I will have to admit, though, that now, at level 61, having killed Crewmerax two dozen times or whatever, all that's left is the elusive cyan weapons and straight up comparing numbers. Still, that's after well over 50 hours of play, so I'd say I got my money's worth.
Maybe I'll add you on xbox and we can hit that up sometime.
Anyway, great read!
PS - Tags work, you just have to close every paragraph, since they don't work between line breaks.
Tags fixed.
Being able to disassemble weapons would suck for loot. Suppose you find a nice, powerful rifle, and then another "decent" one but rocking a monster of a scope. As it is that's two "keepers" and you're still on the lookout for a gun that's got the best qualities of both. If you could just yoink the scope off the one gun and install it on the other, you've boosted yourself to the best weapon of its class until you find something higher-level. The satisfaction there would be so short-term.

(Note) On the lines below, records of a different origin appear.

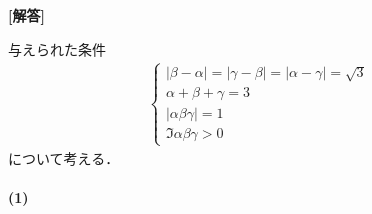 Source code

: \documentclass[../../main.tex]{subfiles}
\begin{document}
\begin{oframed}
  
\end{oframed}

{\bf [解答]}

与えられた条件
\begin{align}
  \begin{cases}
    |\beta-\alpha|=|\gamma-\beta|=|\alpha-\gamma|=\sqrt{3} \\
    \alpha+\beta+\gamma=3 \\
    |\alpha\beta\gamma| = 1 \\
    \Im \alpha\beta\gamma > 0
  \end{cases} \label{eq:1}
\end{align}
について考える．

\paragraph{(1)}
\end{document}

The story's not much but the characters in it are awesome. Missing out on the crazy things Scooter, Tannis, and that rogue Claptrap say is not alright.
I really enjoyed it but you nailed those criticisms.

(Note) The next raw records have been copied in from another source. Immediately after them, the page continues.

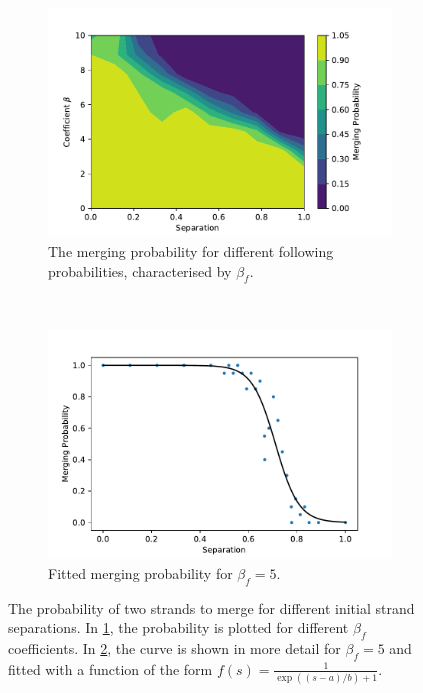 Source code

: \documentclass[11pt]{article}
\begin{document}
\begin{figure}[H]
    \centering %
    \begin{subfigure}[t]{.6\textwidth}
    \includegraphics[width = \linewidth]{img/contourtest.pdf}
    \caption{The merging probability for different following probabilities, characterised by $\beta_f$.}\label{sfig:2dconv}
    \end{subfigure}
    ~
    \begin{subfigure}[t]{.6\textwidth}
    \includegraphics[width = \linewidth]{img/beta5.pdf}
    \caption{Fitted merging probability for $\beta_f = 5$.}\label{sfig:fitconv}
    \end{subfigure}
    \caption{The probability of two strands to merge for different initial strand separations. In \ref{sfig:2dconv}, the probability is plotted for different $\beta_f$ coefficients. In \ref{sfig:fitconv}, the curve is shown in more detail for $\beta_f = 5$ and fitted with a function of the form $f(s) = \frac{1}{\exp((s-a)/b) + 1}$.}
    \label{fig:convProb}
\end{figure}
\end{document}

Why no flamethrower, or an acid thrower? (they obviously have the animations for burning and melting baddies) The RPGs sucked to hell too, a tracking system would have worked wonders. I don't think I ever used a pistol, a revolver, an energy weapon or a shotgun regularly. Rifles and SMGs were all too sufficient. I'd rather what you said about parts for weapon upgrades and using the experience rewards as just upgrades for your ability. Making the turret mobile or maybe open up a Picture in Picture to control where it shoots.
It is still possible to have big open environments while also changing things enough so that it looks different. I don't see how saying the environment changes drastically every load screen is a bad thing. It means the world has more flavor to it and variety instead of gray desert, gray desert, brownish gray desert.

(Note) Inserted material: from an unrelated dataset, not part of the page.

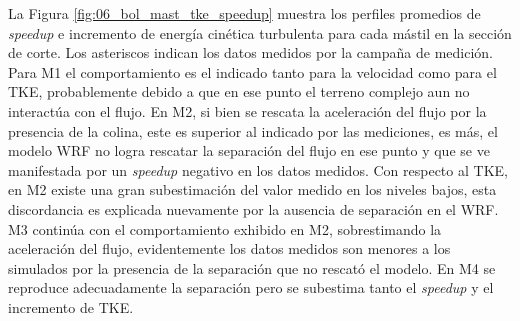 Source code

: La Figura \ref{fig:06_bol_mast_tke_speedup} muestra los perfiles promedios de \emph{speedup} e incremento de energía cinética turbulenta para cada mástil en la sección de corte. Los asteriscos indican los datos medidos por la campaña de medición. Para M1 el comportamiento es el indicado tanto para la velocidad como para el TKE, probablemente debido a que en ese punto el terreno complejo aun no interactúa con el flujo. En M2, si bien se rescata la aceleración del flujo por la presencia de la colina, este es superior al indicado por las mediciones, es más, el modelo WRF no logra rescatar la separación del flujo en ese punto y que se ve manifestada por un \emph{speedup} negativo en los datos medidos. Con respecto al TKE, en M2 existe una gran subestimación del valor medido en los niveles bajos, esta discordancia es explicada nuevamente por la ausencia de separación en el WRF. M3 continúa con el comportamiento exhibido en M2, sobrestimando la aceleración del flujo, evidentemente los datos medidos son menores a los simulados por la presencia de la separación que no rescató el modelo. En M4 se reproduce adecuadamente la separación pero se subestima tanto el \emph{speedup} y el incremento de TKE.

Your critique for detachable parts isn't very consistent with why you like regular loot in the first place. How is finding a shotgun that does 250 damage instead of 230 damage (or other small upgrades) any different than taking great parts of some guns and adding it to others? It's the same level of enjoyment really, and its not like the current loot system is that much more satisfying.
In my hypothetical system there would of course be balance. You could just find a gun with 0 accuracy, 0 fire rate, no scope, but 50 billion damage and attach it to similar guns but with 50 billion accuracy or 50 billion fire rate. There would have to be level requirements for the parts, or something similar. This system has been in existence for a long time in (as someone else pointed out) Diablo, where you just crafted your current sword better instead of finding a new one altogether.
And in my opinion I hated every character in Borderlands. The playable ones had funny one liners here and there, but after listening to Tannis, T.K., Scooter, Ned, and etc. for the first ten hours of the game... I wasn't interested in hearing more.
Thanks for reading, but it seems to me like you think Borderlands is perfect the way it is, which is definitely not true.
I was pretty surprised Borderlands didn't have much of a story. It started the player off on cinematics but pretty much ditched any storyline about 2 hours in. From what I saw in Borderlands, the writers seem talented enough to create a decent storyline so it really felt like a wasted opportunity.
Games that throw a lot of disjointed terrain at you provide a really crappy sense of place. Lost Planet was interesting because it went with this theme of a frozen-over planet. The sequel varied it with jungles and ocean platforms and stuff and the result just felt generic, just about every game out there since Super Mario Bros tries to cram the same crazy set of terrains into the character's way.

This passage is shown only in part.